[Plain-text document sources]
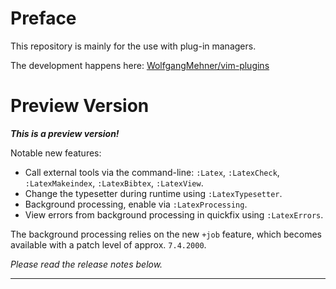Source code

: Preface
================================================================================

This repository is mainly for the use with plug-in managers.

The development happens here:
[WolfgangMehner/vim-plugins](https://github.com/WolfgangMehner/vim-plugins)


Preview Version
================================================================================

___This is a preview version!___

Notable new features:

- Call external tools via the command-line: `:Latex`, `:LatexCheck`,
  `:LatexMakeindex`, `:LatexBibtex`, `:LatexView`.
- Change the typesetter during runtime using `:LatexTypesetter`.
- Background processing, enable via `:LatexProcessing`.
- View errors from background processing in quickfix using `:LatexErrors`.

The background processing relies on the new `+job` feature, which becomes
available with a patch level of approx. `7.4.2000`.

_Please read the release notes below._


--------------------------------------------------------------------------------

**Task statement:**
All lines from the start of the entries through the one with "- Background processing, enable" are to be output exactly; omit the pictures.

**Response:**
Source code

: Preface
================================================================================

This repository is mainly for the use with plug-in managers.

The development happens here:
[WolfgangMehner/vim-plugins](https://github.com/WolfgangMehner/vim-plugins)


Preview Version
================================================================================

___This is a preview version!___

Notable new features:

- Call external tools via the command-line: `:Latex`, `:LatexCheck`,
  `:LatexMakeindex`, `:LatexBibtex`, `:LatexView`.
- Change the typesetter during runtime using `:LatexTypesetter`.
- Background processing, enable via `:LatexProcessing`.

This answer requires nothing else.